Segment Start: MATERIAL FOR THIS TASK

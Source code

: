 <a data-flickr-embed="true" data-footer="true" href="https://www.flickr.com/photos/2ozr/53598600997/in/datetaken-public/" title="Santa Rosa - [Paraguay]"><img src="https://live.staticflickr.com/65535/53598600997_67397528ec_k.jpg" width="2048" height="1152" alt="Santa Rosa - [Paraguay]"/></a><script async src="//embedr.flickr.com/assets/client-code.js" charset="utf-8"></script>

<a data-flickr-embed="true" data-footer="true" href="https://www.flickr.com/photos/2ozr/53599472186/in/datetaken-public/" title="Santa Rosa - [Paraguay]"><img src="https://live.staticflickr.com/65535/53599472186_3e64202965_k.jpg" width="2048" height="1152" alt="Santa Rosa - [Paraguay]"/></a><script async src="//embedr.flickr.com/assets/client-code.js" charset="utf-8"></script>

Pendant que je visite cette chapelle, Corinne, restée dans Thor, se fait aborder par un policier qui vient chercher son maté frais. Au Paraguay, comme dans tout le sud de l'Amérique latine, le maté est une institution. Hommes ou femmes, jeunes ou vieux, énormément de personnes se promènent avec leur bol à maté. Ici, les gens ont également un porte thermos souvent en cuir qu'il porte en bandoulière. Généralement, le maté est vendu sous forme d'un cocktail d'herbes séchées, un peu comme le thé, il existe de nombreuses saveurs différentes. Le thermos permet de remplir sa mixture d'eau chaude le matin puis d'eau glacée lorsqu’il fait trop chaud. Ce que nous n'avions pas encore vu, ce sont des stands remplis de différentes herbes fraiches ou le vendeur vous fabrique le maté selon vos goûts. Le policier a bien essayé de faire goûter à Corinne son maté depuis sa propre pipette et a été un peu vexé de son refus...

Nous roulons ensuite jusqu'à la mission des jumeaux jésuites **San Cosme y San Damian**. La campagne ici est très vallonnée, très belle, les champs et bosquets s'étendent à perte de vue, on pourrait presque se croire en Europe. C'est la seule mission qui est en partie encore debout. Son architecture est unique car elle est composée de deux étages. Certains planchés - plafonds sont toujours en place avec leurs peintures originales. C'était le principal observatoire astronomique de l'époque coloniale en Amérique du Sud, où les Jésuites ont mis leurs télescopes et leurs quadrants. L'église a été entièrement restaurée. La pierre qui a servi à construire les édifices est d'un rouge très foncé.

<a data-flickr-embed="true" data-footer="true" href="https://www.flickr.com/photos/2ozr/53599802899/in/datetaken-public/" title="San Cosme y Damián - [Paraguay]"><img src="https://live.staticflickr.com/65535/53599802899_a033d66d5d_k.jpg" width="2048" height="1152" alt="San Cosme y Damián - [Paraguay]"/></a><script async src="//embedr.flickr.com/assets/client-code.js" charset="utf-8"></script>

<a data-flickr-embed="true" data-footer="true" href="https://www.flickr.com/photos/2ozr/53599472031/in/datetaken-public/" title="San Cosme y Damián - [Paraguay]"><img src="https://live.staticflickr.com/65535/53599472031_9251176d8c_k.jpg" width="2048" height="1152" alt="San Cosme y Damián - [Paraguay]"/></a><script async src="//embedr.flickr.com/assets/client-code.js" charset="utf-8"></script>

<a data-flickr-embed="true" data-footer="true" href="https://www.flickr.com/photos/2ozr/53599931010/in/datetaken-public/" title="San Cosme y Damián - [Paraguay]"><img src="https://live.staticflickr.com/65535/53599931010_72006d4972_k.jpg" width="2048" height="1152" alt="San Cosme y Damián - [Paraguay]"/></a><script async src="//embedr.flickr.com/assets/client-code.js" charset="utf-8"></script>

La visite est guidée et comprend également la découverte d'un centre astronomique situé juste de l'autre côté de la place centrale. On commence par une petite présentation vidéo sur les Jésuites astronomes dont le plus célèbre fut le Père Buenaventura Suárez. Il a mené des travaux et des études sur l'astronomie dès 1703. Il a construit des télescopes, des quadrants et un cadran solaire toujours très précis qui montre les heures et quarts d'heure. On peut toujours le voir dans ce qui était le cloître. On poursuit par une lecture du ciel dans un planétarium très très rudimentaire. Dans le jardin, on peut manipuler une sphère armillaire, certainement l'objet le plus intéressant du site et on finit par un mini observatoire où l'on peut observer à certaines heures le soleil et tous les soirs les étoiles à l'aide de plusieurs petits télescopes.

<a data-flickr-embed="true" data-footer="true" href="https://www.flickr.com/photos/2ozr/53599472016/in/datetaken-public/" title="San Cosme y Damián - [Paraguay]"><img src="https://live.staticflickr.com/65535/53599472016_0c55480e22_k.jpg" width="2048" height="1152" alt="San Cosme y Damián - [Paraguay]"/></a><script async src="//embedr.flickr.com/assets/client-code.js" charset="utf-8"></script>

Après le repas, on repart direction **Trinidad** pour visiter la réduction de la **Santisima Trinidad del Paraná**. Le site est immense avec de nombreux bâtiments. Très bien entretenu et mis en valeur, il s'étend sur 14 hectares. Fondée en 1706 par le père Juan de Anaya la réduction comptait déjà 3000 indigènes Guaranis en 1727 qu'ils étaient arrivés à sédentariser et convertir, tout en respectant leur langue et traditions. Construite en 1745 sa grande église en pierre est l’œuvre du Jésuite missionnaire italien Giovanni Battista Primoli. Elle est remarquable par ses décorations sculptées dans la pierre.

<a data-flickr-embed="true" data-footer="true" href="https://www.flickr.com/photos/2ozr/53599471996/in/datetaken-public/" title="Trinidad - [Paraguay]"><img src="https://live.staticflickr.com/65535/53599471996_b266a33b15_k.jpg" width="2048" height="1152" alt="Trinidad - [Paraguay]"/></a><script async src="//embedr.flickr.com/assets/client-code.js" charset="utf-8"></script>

Segment End: MATERIAL FOR THIS TASK

WHAT IS BEING ASKED - Copy whichever lines of the records above contain the word "Rosa".

YOUR SOLUTION -
: <a data-flickr-embed="true" data-footer="true" href="https://www.flickr.com/photos/2ozr/53598600997/in/datetaken-public/" title="Santa Rosa - [Paraguay]"><img src="https://live.staticflickr.com/65535/53598600997_67397528ec_k.jpg" width="2048" height="1152" alt="Santa Rosa - [Paraguay]"/></a><script async src="//embedr.flickr.com/assets/client-code.js" charset="utf-8"></script>
<a data-flickr-embed="true" data-footer="true" href="https://www.flickr.com/photos/2ozr/53599472186/in/datetaken-public/" title="Santa Rosa - [Paraguay]"><img src="https://live.staticflickr.com/65535/53599472186_3e64202965_k.jpg" width="2048" height="1152" alt="Santa Rosa - [Paraguay]"/></a><script async src="//embedr.flickr.com/assets/client-code.js" charset="utf-8"></script>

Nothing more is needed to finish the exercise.